Tony and Jennifer were married, started a family, and became very involved in their church. Bible study pulled Tony closer to the Lord. Pr. Greg Smith saw something in his new disciple. Tony became the leader of a small home Bible study group. Tony looked up to Pr. Smith, someone in whom he found wisdom and concern.
The young man found a good job at Lambert Field, never expecting to want to go anyplace else. But then, out of nowhere, came what’s known in soccer as the “Hollywood Pass,” an improbable play that is so impossible it only happens in the movies. The Boos family’s Hollywood Pass came when Jennifer was speaking with their pastor who asked, “Has Tony ever thought about going to seminary?” She didn’t know; they had never discussed it. Unknown to Jennifer, out of the blue Tony heard a voice, “Why not become a pastor?” He was unsettled by the idea, wondering “Where did that come from?” When a few days later Jennifer mentioned their pastor’s question, they began a serious discussion. They prayed. They talked with others. And they decided the Lord was calling them into ministry. But not in the way they imagined.
Sometimes God gives us a clear idea of where He wants us to serve; other times he plants experiences, sudden opportunities that make us think, and cause us to turn to Him for understanding. Tony planned to be a pastor, to take up the mantle of the pastor he admired so much. Then, in a seminary class on mission, Prof. Henry Rowald raised the class consciousness when he challenged them to hear what King Solomon was saying in 1 Kings 8: 41-43, “As for the foreigner in the land who does not know your people… do whatever the foreigner asks, so that your Name may be known among them.”
“Do whatever the foreigner asks.” Tony had that phrase in his head when a small group of immigrant Bosnian children asked him, “Hey, can you help us with a soccer team and jerseys?” His first thought was, “How could I do that? I’m busy in school, I don’t have extra money to support a kids’ soccer team!” “Do whatever the foreigner asks.” Well, they were asking.
There are sixty thousand Bosnian immigrants in St. Louis. These immigrants had come through unspeakable horrors. The great majority are Muslim.
He became passionate about showing Muslims the love of Jesus. He found donations for the kids’ soccer team, and became their coach. He tried out for a Bosnian soccer team, the only European team playing in a Mexican soccer league. It was a great way to know and befriend Bosnian adults.
His passion gave him greater purpose to get all he could out of seminary, because he knew the Lord was calling him to become a missionary, a missionary to Muslims. After graduation Tony was called by the church in St. Louis to work among Muslims. Partnering with various Christian churches, he helped begin English as a second language class, citizenship classes, a sewing circle where women come come together to find peace, and to talk.
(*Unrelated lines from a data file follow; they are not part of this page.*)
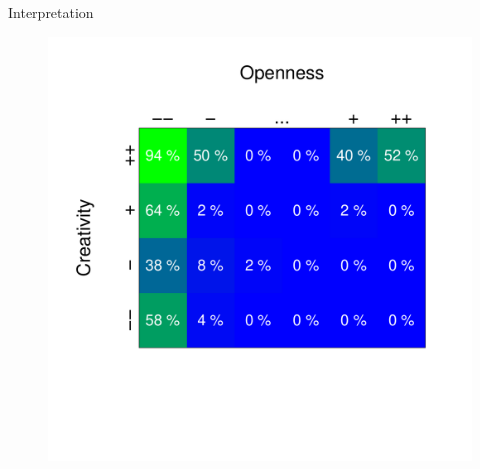\documentclass[12pt, notes=show]{beamer}
\begin{document}
\begin{frame}{Interpretation}
    \begin{figure}
	\includegraphics[width=.65\textwidth]{images/heatmapSimuProba.pdf}\\
	\centering
    \end{figure}

\end{frame}


%
%
\end{document}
The churches provided volunteers to assist and mingle with the immigrants, providing places for them to remember and celebrate festivals dear to them; and ways to know the forgiveness and love of God. Those partner churches were an indispensable resource.
Some of the women had never been able to share stories about their experiences back home – some had been tortured, and lost everything. Six women who had suffered greatly in Iraq formed a special group. There was healing in the opportunity to speak their pain out loud.
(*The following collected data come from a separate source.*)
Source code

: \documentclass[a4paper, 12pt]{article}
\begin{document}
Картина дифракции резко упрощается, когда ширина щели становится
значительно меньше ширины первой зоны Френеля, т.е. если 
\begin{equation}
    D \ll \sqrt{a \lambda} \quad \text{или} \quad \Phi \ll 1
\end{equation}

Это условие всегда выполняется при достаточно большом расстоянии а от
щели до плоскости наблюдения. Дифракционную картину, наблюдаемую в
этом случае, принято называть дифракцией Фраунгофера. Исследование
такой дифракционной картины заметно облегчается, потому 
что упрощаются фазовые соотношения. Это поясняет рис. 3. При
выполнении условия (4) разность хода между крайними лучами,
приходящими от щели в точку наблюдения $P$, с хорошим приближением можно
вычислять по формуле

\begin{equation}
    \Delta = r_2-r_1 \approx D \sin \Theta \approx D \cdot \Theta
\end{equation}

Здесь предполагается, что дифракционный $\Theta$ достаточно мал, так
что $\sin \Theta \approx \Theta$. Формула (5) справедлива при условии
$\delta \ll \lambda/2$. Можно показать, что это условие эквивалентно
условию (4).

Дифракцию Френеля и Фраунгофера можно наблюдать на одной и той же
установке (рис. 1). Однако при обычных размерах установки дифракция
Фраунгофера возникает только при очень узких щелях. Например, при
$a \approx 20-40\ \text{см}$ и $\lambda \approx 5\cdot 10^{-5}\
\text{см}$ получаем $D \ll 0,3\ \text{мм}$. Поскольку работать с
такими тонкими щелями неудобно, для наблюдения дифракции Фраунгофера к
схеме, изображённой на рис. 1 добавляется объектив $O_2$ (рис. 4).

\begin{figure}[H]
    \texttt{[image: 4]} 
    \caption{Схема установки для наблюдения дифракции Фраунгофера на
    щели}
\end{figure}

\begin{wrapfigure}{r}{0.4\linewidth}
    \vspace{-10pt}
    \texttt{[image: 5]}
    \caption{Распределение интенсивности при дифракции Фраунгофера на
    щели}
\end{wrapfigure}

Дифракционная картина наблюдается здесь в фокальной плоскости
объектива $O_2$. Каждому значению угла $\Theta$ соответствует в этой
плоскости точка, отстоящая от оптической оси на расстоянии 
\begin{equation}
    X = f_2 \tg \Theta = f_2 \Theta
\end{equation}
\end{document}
Older men who had been professionals and had good jobs in Bosnia talked about their resentment at having to start over in a new land doing menial labor. Tony could sit with them, drink coffee and listen to them, and shed tears with them. Tony contacted an Arabic speaking professor to teach Bible classes to the immigrants via Skype.
Some families were interested in studying the Bible, to see what God’s Word said about Jesus. There were loud “discussions” at times, even disagreements. But those who were seeking to know Jesus would find patience, love and truth. In six years there were twelve baptisms.
New restrictions have hampered the immigration of Muslim refugees. In some ways that is a shame. Unable to hear the gospel freely in their homelands, Muslims who come to the Untied States have difficulty not hearing about Jesus.
Bosnians in a Mexican Soccer league? “As for the foreigner in the land who does not know your people… do whatever the foreigner asks, so that your Name may be known among them.”